Task item
Some of the lines below need repeating. Reproduce exactly those between the lines holding "This workbook contains" and "It makes use", inclusive.

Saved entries
<<<<
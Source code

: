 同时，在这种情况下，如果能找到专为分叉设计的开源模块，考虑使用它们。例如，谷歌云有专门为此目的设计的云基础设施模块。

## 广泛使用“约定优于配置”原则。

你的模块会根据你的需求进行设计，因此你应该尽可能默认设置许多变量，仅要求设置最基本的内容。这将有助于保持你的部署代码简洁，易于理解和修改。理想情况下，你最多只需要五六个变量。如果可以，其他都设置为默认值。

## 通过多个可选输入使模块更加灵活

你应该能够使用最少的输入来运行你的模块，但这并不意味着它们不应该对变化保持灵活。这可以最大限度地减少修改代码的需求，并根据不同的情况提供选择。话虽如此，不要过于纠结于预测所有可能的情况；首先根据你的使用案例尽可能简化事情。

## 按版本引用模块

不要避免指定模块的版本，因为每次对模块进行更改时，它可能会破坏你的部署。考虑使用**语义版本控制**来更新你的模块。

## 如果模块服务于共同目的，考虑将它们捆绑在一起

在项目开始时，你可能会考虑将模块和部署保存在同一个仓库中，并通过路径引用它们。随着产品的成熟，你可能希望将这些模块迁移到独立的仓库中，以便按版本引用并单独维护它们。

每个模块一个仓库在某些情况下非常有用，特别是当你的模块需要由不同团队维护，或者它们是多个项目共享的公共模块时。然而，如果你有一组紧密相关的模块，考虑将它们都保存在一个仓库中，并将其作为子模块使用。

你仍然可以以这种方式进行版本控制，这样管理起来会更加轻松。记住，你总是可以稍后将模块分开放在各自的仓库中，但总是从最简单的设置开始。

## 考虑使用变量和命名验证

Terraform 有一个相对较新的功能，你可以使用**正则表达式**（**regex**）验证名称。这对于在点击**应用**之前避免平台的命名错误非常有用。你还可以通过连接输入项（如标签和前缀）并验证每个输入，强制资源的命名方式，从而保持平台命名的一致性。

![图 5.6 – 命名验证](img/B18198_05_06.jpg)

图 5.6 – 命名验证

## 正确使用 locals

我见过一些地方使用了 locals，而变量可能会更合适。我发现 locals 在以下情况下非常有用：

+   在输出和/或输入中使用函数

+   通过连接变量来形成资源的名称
>>>>
<<<<
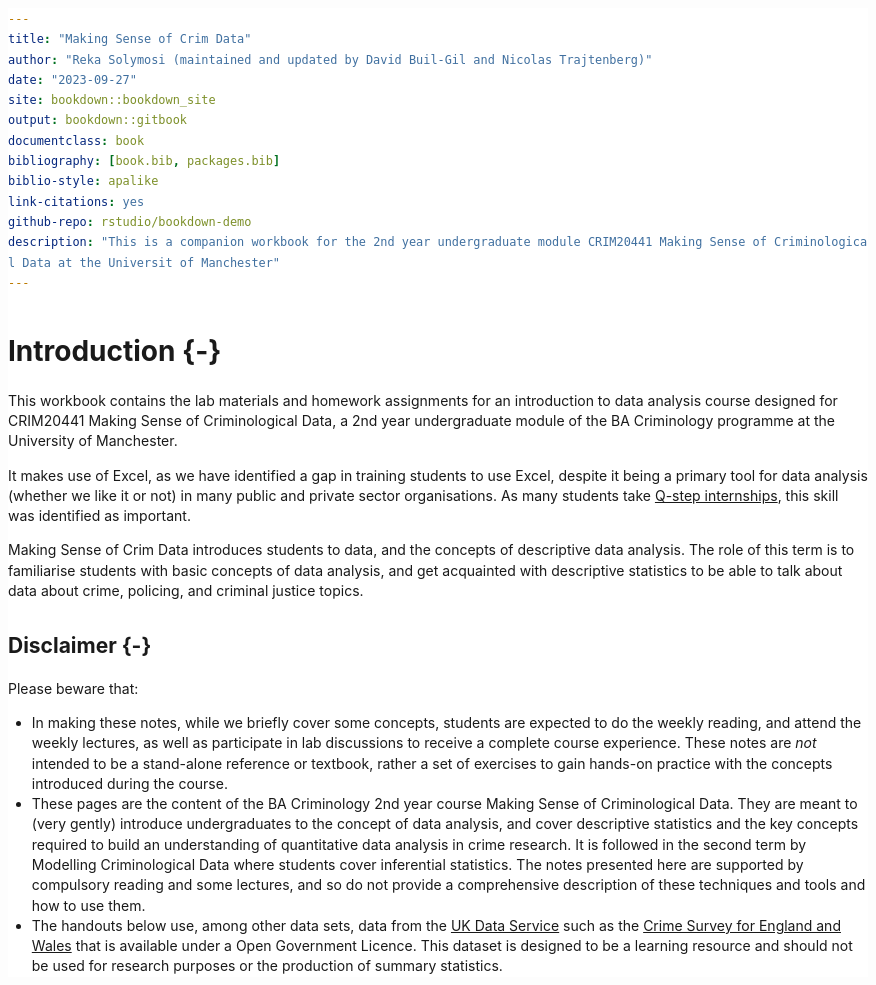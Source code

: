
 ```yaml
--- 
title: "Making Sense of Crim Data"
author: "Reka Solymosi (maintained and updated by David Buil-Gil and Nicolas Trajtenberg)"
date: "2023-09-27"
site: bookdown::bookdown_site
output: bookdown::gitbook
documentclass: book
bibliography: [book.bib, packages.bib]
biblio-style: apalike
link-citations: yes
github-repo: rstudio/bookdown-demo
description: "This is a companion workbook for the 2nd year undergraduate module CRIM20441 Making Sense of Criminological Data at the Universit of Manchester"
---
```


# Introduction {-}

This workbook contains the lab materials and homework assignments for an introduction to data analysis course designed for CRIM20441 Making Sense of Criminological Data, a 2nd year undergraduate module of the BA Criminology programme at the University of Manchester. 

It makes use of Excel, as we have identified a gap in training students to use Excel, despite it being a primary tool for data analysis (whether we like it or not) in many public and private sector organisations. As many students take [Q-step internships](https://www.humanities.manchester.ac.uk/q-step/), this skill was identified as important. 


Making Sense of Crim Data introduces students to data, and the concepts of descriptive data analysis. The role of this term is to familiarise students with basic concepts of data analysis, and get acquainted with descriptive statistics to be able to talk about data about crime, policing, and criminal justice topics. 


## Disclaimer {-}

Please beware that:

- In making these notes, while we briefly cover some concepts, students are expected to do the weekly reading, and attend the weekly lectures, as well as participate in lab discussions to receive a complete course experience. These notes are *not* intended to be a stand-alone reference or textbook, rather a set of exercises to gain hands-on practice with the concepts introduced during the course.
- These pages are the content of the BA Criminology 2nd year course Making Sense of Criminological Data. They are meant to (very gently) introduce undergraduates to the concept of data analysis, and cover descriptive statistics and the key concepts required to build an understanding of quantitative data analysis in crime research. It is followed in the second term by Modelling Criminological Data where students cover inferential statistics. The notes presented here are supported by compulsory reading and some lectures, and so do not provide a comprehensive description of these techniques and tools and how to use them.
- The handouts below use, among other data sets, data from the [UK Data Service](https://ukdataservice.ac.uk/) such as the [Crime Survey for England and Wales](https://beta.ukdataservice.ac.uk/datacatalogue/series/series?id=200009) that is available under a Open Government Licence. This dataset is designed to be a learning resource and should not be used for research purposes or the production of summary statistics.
>>>>
Task answer
This workbook contains the lab materials and homework assignments for an introduction to data analysis course designed for CRIM20441 Making Sense of Criminological Data, a 2nd year undergraduate module of the BA Criminology programme at the University of Manchester. 

It makes use of Excel, as we have identified a gap in training students to use Excel, despite it being a primary tool for data analysis (whether we like it or not) in many public and private sector organisations. As many students take [Q-step internships](https://www.humanities.manchester.ac.uk/q-step/), this skill was identified as important. 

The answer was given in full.